This collection was 95% deadstock and 100% dress up: Kym Ellery scoured her archives and those of her suppliers for the raw materials for this catalogue of archetypes. “It’s about exploring different personalities, the different characters you can assume,” said the designer from her new showroom in Paris’s 11th arrondissement. “It was about diving into who you are today, but also who you were yesterday and who you can be tomorrow, using fashion as a way to express yourself.”
According to her notes, the types Ellery cast through clothing were “the lady, the cowgirl, the espionne, the dominatrix, the equestrian, and the honorable” and during the chat she added “bad ski bunny.” While the corresponding looks worked as costume they were also easily deconstructable for less specific roleplay —or mix-and-match-able to enable the evocation of more layered personalities.

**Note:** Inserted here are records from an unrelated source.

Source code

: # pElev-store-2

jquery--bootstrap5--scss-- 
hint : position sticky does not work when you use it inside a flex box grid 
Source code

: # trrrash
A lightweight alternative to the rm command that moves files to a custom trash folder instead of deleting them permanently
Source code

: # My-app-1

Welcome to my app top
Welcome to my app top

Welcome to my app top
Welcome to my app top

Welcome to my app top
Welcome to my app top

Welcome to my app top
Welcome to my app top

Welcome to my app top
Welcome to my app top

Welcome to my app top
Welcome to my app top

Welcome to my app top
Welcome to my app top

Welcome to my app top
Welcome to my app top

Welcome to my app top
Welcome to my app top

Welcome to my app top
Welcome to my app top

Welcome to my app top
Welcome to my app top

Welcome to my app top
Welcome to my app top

A cotton Western shirt with stylized piping would have been at ease beneath a spy’s gabardine trench cinched with an elasticated leather belt. That Agamemnon’s Mask chestplate/burial mask—a sign of the “honorable”—was perfectly transferable to the “dominatrix” fishnet/mesh vest worn north of croc-patterned leather pants.
Unshackling the collection from its conceit for a sec, this was a confidently concise overview of this designer’s repertoire of distinctly specific twists on the canonical categories of womenswear. Tying it all back together again—then tuning into Look 16—this was another fun episode of Ellery in Paris.